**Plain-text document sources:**
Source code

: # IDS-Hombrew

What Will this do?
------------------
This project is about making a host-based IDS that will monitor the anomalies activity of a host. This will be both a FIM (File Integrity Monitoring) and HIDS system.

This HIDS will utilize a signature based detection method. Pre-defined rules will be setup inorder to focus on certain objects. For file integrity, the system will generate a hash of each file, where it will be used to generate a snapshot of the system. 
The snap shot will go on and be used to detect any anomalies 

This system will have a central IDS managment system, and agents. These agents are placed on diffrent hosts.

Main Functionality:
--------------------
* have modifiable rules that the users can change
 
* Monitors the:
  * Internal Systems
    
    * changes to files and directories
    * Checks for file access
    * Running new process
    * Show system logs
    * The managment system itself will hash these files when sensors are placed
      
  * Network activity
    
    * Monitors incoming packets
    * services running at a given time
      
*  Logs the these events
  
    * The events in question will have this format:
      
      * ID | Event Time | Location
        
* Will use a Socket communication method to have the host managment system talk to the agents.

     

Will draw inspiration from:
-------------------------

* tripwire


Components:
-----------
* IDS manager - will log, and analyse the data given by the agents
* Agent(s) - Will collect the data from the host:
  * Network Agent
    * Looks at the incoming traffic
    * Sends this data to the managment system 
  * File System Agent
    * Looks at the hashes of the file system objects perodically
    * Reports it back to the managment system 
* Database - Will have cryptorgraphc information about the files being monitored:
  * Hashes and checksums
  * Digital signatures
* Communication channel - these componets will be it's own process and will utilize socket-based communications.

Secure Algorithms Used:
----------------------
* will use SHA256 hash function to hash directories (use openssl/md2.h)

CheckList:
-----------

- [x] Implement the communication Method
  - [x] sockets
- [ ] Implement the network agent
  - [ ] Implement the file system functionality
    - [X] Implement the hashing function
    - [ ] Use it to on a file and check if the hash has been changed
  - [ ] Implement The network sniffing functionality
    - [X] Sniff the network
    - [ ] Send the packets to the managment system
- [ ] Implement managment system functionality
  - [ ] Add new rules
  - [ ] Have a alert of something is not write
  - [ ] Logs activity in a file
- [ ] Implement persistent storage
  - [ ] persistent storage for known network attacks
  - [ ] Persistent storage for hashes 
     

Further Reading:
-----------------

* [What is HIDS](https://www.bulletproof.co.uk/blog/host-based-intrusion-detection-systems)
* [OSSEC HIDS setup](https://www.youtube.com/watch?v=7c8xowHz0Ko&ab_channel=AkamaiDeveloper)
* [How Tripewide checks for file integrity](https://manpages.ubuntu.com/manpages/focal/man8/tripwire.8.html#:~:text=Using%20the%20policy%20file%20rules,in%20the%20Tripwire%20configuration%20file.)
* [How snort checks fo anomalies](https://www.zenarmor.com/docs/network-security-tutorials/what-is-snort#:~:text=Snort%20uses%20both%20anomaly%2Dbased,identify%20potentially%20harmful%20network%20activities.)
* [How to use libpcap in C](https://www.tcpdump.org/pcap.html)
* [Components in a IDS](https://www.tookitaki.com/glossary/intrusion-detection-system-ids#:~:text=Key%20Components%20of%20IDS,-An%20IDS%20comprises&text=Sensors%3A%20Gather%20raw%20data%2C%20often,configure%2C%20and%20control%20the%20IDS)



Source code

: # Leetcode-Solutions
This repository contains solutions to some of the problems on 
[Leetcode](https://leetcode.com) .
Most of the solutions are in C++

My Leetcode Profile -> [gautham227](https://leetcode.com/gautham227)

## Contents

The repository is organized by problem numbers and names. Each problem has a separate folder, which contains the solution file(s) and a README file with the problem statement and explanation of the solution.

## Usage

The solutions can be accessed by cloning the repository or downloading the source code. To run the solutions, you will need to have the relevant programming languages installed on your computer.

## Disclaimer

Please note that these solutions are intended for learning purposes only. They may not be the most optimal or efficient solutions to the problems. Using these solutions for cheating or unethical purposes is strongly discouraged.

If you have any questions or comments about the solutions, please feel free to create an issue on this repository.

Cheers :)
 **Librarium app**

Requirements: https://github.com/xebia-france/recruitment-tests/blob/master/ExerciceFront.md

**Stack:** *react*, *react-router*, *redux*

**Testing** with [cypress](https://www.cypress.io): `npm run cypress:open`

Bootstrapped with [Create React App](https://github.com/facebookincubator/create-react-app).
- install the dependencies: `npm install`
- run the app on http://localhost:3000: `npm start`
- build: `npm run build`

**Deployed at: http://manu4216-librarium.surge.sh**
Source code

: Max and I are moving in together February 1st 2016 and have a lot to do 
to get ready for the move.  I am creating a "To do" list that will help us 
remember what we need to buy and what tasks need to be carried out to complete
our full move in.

==

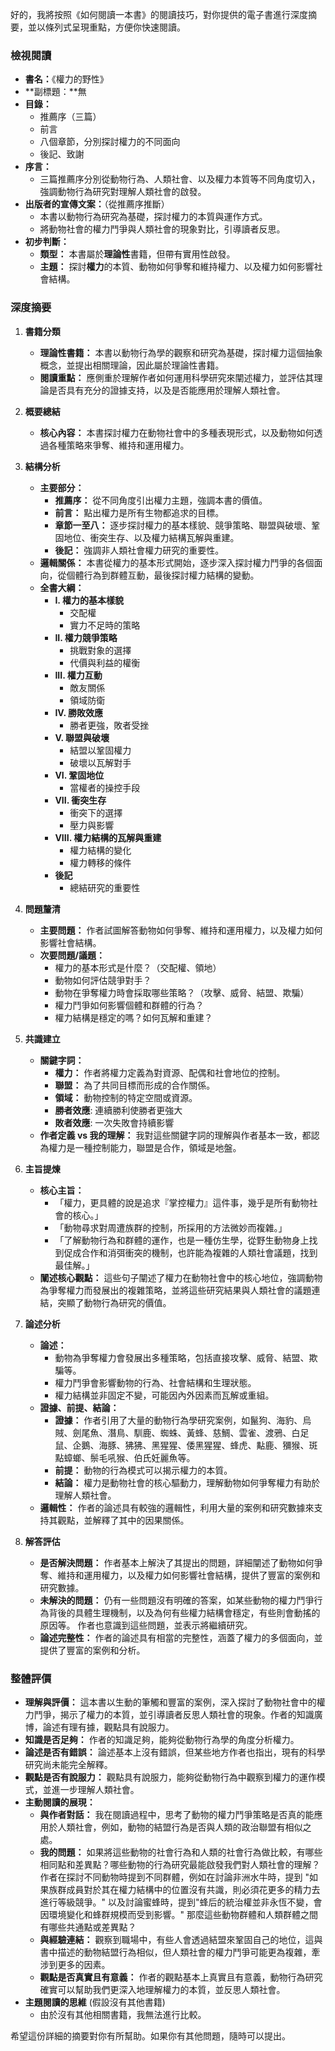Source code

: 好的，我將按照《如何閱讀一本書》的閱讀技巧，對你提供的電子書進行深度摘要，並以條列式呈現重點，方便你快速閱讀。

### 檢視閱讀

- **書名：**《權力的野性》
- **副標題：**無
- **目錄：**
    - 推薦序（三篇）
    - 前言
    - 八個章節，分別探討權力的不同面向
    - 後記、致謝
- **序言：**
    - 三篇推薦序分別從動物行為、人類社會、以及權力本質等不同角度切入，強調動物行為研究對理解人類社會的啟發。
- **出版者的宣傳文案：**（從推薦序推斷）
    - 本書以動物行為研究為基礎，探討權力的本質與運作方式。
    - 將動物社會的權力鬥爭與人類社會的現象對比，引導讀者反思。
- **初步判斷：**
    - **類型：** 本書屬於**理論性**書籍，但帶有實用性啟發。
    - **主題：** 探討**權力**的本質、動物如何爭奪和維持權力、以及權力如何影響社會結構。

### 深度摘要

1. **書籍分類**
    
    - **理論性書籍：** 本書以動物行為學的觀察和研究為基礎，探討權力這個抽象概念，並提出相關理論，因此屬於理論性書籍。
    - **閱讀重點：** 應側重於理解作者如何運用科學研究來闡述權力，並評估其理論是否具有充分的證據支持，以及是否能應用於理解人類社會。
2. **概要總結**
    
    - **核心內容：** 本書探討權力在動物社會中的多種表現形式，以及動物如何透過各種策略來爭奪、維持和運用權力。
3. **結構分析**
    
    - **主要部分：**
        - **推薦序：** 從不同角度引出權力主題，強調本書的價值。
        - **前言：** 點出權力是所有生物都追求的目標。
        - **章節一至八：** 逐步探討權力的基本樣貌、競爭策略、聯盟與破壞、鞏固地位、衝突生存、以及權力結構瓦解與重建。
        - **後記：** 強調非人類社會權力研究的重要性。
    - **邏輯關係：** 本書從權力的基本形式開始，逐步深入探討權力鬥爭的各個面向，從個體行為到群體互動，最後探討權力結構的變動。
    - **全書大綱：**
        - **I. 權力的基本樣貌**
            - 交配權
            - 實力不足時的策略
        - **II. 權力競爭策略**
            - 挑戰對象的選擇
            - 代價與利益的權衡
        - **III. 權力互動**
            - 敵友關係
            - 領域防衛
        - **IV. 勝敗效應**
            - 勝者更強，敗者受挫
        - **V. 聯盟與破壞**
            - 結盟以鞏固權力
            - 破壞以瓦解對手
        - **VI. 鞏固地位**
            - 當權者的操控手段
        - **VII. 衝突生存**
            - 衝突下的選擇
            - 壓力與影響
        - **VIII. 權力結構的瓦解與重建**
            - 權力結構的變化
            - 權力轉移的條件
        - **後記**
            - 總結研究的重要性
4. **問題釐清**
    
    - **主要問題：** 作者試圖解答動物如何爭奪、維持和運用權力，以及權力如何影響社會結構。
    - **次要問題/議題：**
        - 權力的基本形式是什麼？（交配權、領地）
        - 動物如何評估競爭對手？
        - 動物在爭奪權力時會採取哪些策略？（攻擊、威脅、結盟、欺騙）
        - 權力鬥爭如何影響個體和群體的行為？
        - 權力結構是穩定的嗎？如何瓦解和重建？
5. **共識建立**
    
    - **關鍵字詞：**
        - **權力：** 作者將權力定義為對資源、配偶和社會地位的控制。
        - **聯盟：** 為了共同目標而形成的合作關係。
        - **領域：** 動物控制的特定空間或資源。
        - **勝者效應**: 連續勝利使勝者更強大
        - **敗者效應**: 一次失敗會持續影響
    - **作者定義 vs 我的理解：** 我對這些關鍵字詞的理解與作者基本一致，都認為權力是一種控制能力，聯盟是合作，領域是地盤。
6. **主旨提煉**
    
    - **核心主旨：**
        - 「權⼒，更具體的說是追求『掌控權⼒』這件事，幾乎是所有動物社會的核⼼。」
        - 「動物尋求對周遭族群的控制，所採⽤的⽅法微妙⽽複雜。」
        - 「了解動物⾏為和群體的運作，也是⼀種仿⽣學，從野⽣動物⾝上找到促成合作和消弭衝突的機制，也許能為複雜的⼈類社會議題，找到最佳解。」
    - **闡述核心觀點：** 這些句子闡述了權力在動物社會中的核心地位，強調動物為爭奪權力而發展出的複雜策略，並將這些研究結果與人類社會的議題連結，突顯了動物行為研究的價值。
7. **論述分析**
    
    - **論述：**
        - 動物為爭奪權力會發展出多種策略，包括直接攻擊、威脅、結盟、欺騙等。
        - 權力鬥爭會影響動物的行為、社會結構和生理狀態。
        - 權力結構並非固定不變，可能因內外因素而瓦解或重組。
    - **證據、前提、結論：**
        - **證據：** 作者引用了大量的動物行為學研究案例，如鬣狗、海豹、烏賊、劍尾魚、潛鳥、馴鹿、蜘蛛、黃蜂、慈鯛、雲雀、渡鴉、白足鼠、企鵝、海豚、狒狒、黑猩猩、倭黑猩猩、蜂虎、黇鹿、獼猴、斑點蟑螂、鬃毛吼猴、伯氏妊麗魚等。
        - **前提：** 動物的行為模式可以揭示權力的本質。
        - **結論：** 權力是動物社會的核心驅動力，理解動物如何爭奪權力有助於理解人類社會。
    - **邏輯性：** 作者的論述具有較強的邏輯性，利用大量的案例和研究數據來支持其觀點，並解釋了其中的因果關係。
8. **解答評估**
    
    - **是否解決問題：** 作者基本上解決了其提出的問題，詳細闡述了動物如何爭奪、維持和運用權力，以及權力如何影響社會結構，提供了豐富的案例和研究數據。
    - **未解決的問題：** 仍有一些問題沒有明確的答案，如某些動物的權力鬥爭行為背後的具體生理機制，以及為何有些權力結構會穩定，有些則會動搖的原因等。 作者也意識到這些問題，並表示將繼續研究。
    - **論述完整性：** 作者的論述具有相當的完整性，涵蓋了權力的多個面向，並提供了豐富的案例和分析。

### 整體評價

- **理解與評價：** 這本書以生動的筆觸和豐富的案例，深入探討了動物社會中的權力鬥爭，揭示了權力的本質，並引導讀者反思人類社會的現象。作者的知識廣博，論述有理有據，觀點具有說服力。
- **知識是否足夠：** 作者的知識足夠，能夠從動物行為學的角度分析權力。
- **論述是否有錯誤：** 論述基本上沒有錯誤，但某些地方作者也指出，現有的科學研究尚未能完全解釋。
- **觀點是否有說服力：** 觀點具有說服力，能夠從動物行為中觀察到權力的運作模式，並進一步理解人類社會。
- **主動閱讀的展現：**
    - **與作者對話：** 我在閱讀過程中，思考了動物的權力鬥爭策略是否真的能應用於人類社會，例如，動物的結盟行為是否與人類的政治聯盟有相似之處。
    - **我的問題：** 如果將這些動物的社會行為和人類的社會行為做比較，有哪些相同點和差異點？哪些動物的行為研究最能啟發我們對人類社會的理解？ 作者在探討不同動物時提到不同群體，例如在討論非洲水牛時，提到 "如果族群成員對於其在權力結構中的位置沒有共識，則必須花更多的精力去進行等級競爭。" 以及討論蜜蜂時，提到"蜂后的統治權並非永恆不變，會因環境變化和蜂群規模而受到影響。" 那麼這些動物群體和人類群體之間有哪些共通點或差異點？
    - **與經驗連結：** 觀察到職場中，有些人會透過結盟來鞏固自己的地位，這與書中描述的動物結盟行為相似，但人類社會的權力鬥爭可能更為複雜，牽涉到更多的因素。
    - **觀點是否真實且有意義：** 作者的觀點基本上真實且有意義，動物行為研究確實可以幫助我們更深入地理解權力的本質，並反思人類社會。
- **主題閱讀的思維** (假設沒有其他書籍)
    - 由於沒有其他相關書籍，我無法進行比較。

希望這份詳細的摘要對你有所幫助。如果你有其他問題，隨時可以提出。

**TASK PROMPT:**
Lines in the data that hold "anomalies" must be located and copied.

**YOUR SOLUTION:**
This project is about making a host-based IDS that will monitor the anomalies activity of a host. This will be both a FIM (File Integrity Monitoring) and HIDS system.
The snap shot will go on and be used to detect any anomalies 
* [How snort checks fo anomalies](https://www.zenarmor.com/docs/network-security-tutorials/what-is-snort#:~:text=Snort%20uses%20both%20anomaly%2Dbased,identify%20potentially%20harmful%20network%20activities.)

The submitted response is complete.